Research indicates that marijuana use can cause or aggravate problems in daily life. Heavy consumers tend to report lower satisfaction with life, poorer mental and physical health, more relationship problems and less academic or professional success compared to peers who don't use them. Drug use is also associated with a greater likelihood of dropping out of school. Several workplace studies associate marijuana use with increased absences, delays, accidents, workers' compensation claims and turnover.

Marijuana use is associated with a variety of health problems, particularly related to heart and lung problems and mental health conditions. A study found that people who smoke marijuana frequently but don't smoke tobacco have more health problems and miss more days from work than those who don't smoke marijuana mainly due to respiratory illnesses. It is not yet known if smoking marijuana contributes to the risk of lung cancer. Marijuana use during pregnancy is associated with an increased risk of neurobehavioral problems in infants.

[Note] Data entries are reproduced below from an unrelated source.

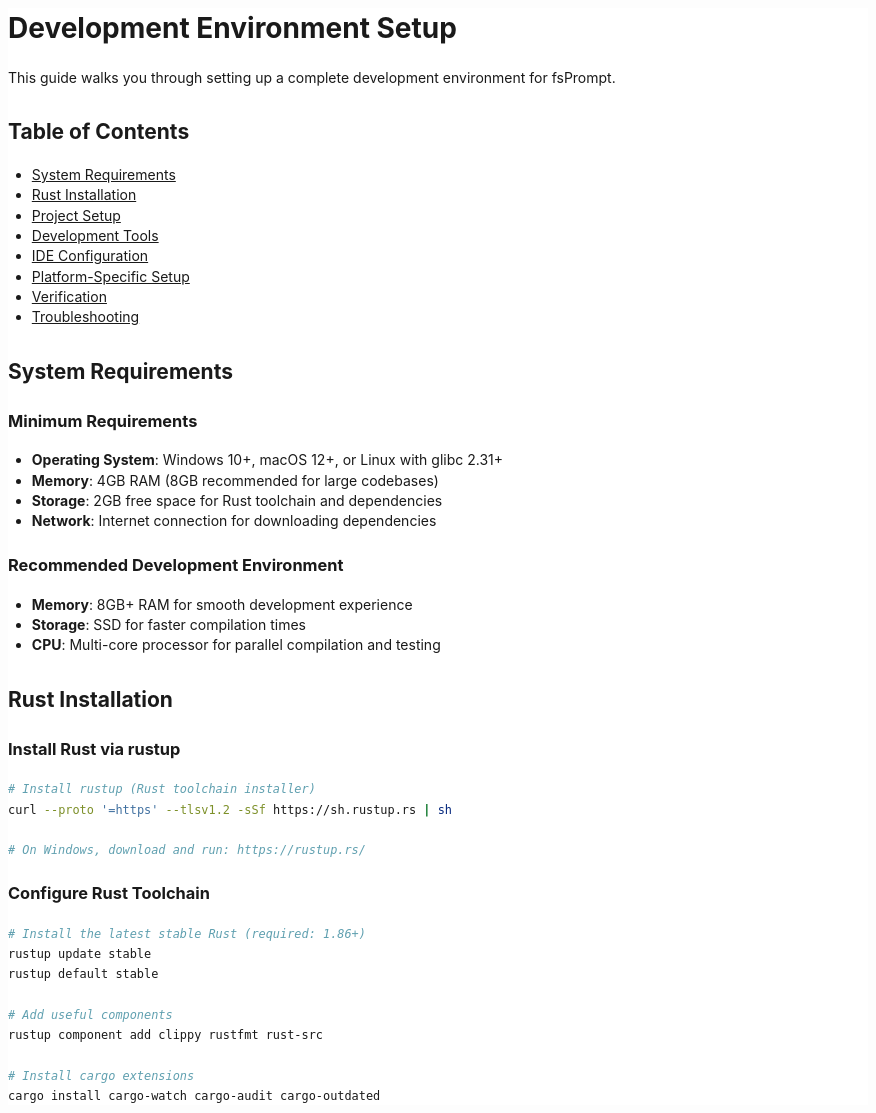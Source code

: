 # Development Environment Setup

This guide walks you through setting up a complete development environment for fsPrompt.

## Table of Contents

- [System Requirements](#system-requirements)
- [Rust Installation](#rust-installation)
- [Project Setup](#project-setup)
- [Development Tools](#development-tools)
- [IDE Configuration](#ide-configuration)
- [Platform-Specific Setup](#platform-specific-setup)
- [Verification](#verification)
- [Troubleshooting](#troubleshooting)

## System Requirements

### Minimum Requirements
- **Operating System**: Windows 10+, macOS 12+, or Linux with glibc 2.31+
- **Memory**: 4GB RAM (8GB recommended for large codebases)
- **Storage**: 2GB free space for Rust toolchain and dependencies
- **Network**: Internet connection for downloading dependencies

### Recommended Development Environment
- **Memory**: 8GB+ RAM for smooth development experience
- **Storage**: SSD for faster compilation times
- **CPU**: Multi-core processor for parallel compilation and testing

## Rust Installation

### Install Rust via rustup

```bash
# Install rustup (Rust toolchain installer)
curl --proto '=https' --tlsv1.2 -sSf https://sh.rustup.rs | sh

# On Windows, download and run: https://rustup.rs/
```

### Configure Rust Toolchain

```bash
# Install the latest stable Rust (required: 1.86+)
rustup update stable
rustup default stable

# Add useful components
rustup component add clippy rustfmt rust-src

# Install cargo extensions
cargo install cargo-watch cargo-audit cargo-outdated
```
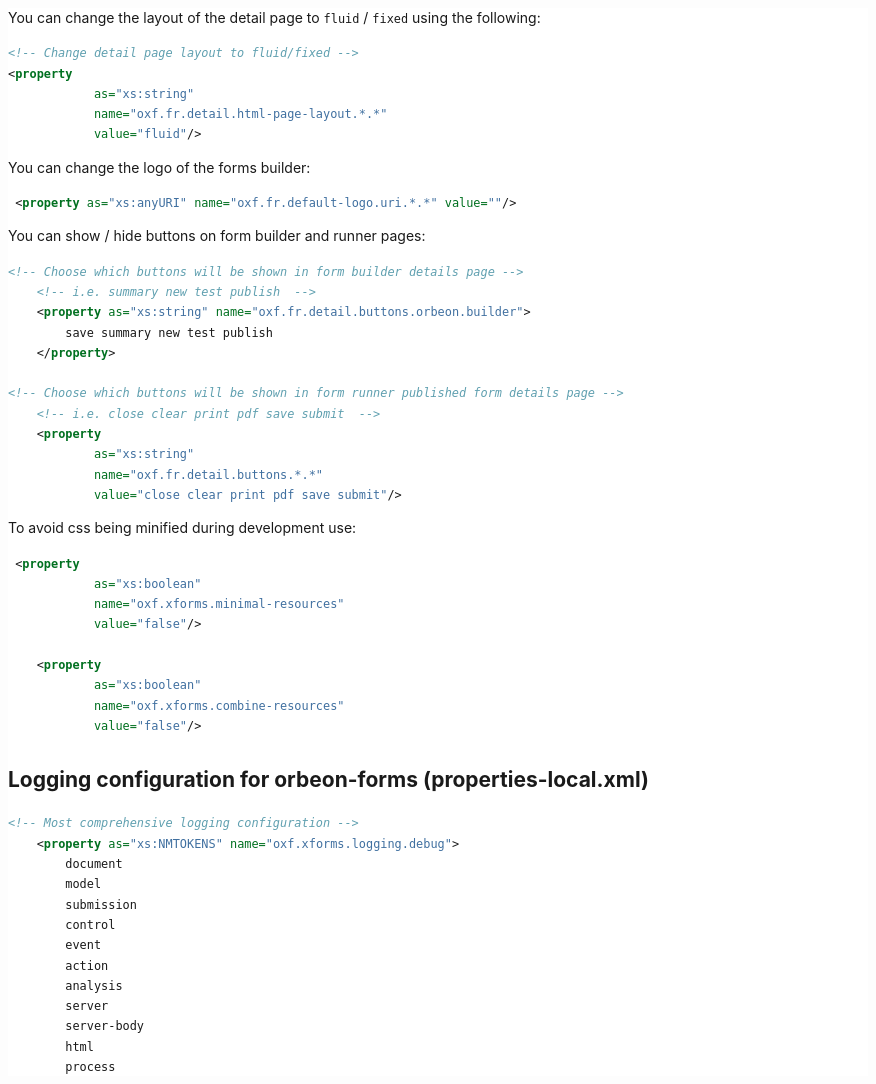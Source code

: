 

You can change  the layout of the detail page to `fluid` / `fixed` using the following:

```xml
<!-- Change detail page layout to fluid/fixed -->
<property
            as="xs:string"
            name="oxf.fr.detail.html-page-layout.*.*"
            value="fluid"/>
```

You can change the logo of the forms builder:

```xml
 <property as="xs:anyURI" name="oxf.fr.default-logo.uri.*.*" value=""/>
```



You can show / hide buttons on form builder and runner pages: 

```xml 
<!-- Choose which buttons will be shown in form builder details page -->
    <!-- i.e. summary new test publish  -->
    <property as="xs:string" name="oxf.fr.detail.buttons.orbeon.builder">
        save summary new test publish
    </property>

<!-- Choose which buttons will be shown in form runner published form details page -->
    <!-- i.e. close clear print pdf save submit  -->
    <property
            as="xs:string"
            name="oxf.fr.detail.buttons.*.*"
            value="close clear print pdf save submit"/>
```



To avoid css being minified during development use:

```xml 
 <property
            as="xs:boolean"
            name="oxf.xforms.minimal-resources"
            value="false"/>

    <property
            as="xs:boolean"
            name="oxf.xforms.combine-resources"
            value="false"/>
```



## Logging configuration for orbeon-forms (properties-local.xml)

```xml 
<!-- Most comprehensive logging configuration -->
    <property as="xs:NMTOKENS" name="oxf.xforms.logging.debug">
        document
        model
        submission
        control
        event
        action
        analysis
        server
        server-body
        html
        process
```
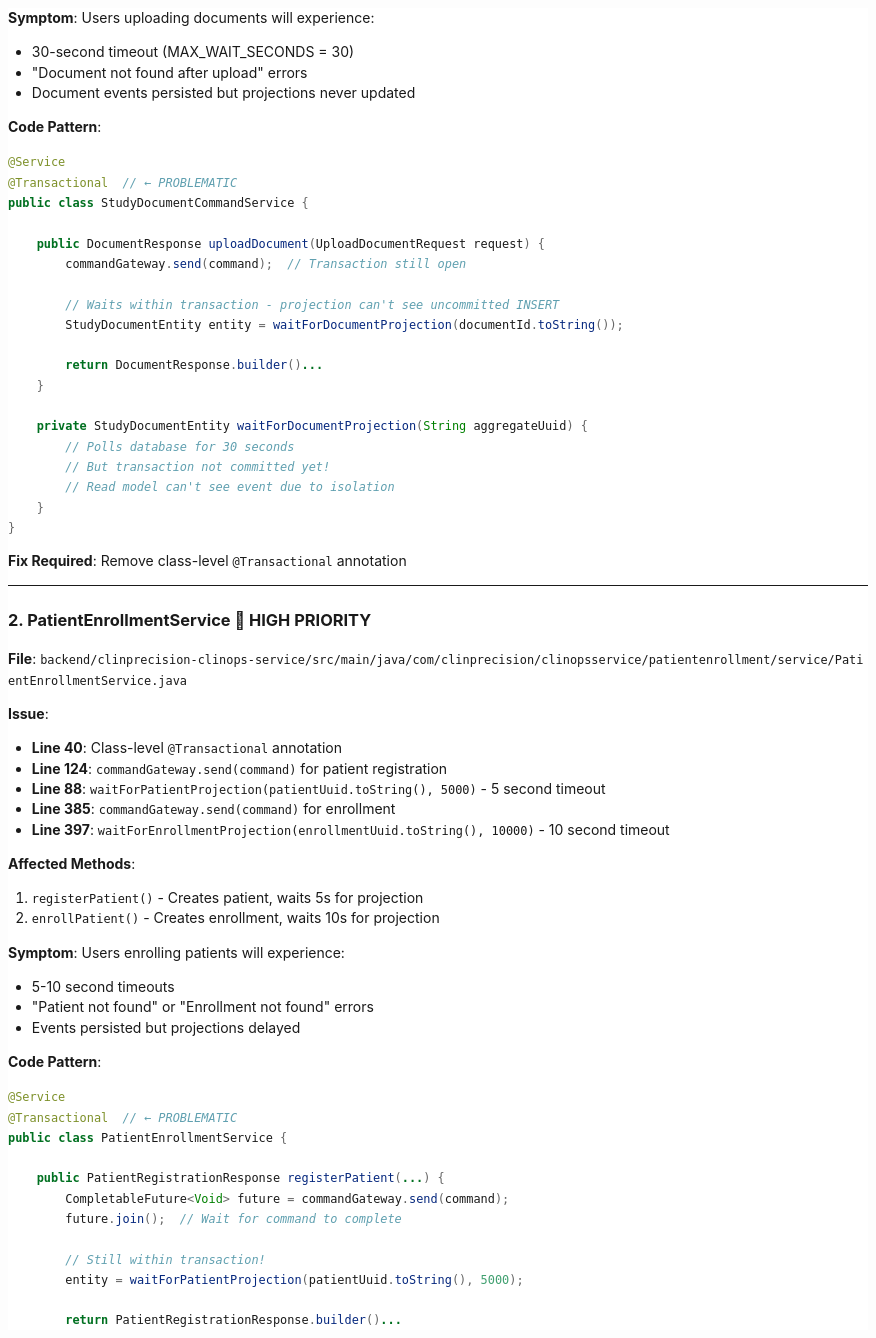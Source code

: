 **Symptom**: Users uploading documents will experience:
- 30-second timeout (MAX_WAIT_SECONDS = 30)
- "Document not found after upload" errors
- Document events persisted but projections never updated

**Code Pattern**:
```java
@Service
@Transactional  // ← PROBLEMATIC
public class StudyDocumentCommandService {
    
    public DocumentResponse uploadDocument(UploadDocumentRequest request) {
        commandGateway.send(command);  // Transaction still open
        
        // Waits within transaction - projection can't see uncommitted INSERT
        StudyDocumentEntity entity = waitForDocumentProjection(documentId.toString());
        
        return DocumentResponse.builder()...
    }
    
    private StudyDocumentEntity waitForDocumentProjection(String aggregateUuid) {
        // Polls database for 30 seconds
        // But transaction not committed yet!
        // Read model can't see event due to isolation
    }
}
```

**Fix Required**: Remove class-level `@Transactional` annotation

---

### 2. PatientEnrollmentService 🚨 HIGH PRIORITY

**File**: `backend/clinprecision-clinops-service/src/main/java/com/clinprecision/clinopsservice/patientenrollment/service/PatientEnrollmentService.java`

**Issue**:
- **Line 40**: Class-level `@Transactional` annotation
- **Line 124**: `commandGateway.send(command)` for patient registration
- **Line 88**: `waitForPatientProjection(patientUuid.toString(), 5000)` - 5 second timeout
- **Line 385**: `commandGateway.send(command)` for enrollment
- **Line 397**: `waitForEnrollmentProjection(enrollmentUuid.toString(), 10000)` - 10 second timeout

**Affected Methods**:
1. `registerPatient()` - Creates patient, waits 5s for projection
2. `enrollPatient()` - Creates enrollment, waits 10s for projection

**Symptom**: Users enrolling patients will experience:
- 5-10 second timeouts
- "Patient not found" or "Enrollment not found" errors
- Events persisted but projections delayed

**Code Pattern**:
```java
@Service
@Transactional  // ← PROBLEMATIC
public class PatientEnrollmentService {
    
    public PatientRegistrationResponse registerPatient(...) {
        CompletableFuture<Void> future = commandGateway.send(command);
        future.join();  // Wait for command to complete
        
        // Still within transaction!
        entity = waitForPatientProjection(patientUuid.toString(), 5000);
        
        return PatientRegistrationResponse.builder()...
```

Because THC and other compounds mimic the body's endocannabinoid chemicals, marijuana use by pregnant women can alter the developing endocannabinoid system in the fetal brain. The consequences for the child may include difficulties related to attention, memory and problem solving. In addition, because it impairs judgment and motor coordination, marijuana use can increase risk-taking behavior which can lead to accidents or injuries. If you or someone you know is struggling with addiction to weed it's important to seek help from professionals who specialize in addiction treatment.

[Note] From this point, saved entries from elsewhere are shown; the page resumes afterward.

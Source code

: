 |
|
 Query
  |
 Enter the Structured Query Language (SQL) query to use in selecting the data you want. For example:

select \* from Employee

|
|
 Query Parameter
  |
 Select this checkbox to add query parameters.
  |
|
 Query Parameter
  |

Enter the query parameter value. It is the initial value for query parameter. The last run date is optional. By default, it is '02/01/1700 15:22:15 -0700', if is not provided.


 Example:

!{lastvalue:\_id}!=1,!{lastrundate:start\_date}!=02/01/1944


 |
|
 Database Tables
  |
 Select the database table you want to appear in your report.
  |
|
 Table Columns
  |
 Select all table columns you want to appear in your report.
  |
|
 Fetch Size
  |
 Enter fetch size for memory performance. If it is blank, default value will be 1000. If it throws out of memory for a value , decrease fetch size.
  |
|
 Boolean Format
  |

Hazelden Betty Ford offers multiple levels of virtual outpatient addiction treatment including free family support groups and online learning opportunities on substance use disorders, alcohol and drug prevention, violence prevention, behavioral health issues and more. In recovery, it's important to learn from others' experiences so check out their webinar series which brings together recovery speakers from across the country to share strategies and experiences. The best way to overcome addiction is through a combination of therapy sessions with a qualified professional combined with lifestyle changes such as avoiding triggers that lead to drug use and engaging in activities that promote healthy habits such as exercise or meditation. It's also important to build a strong support system by connecting with family members or friends who can provide emotional support during difficult times.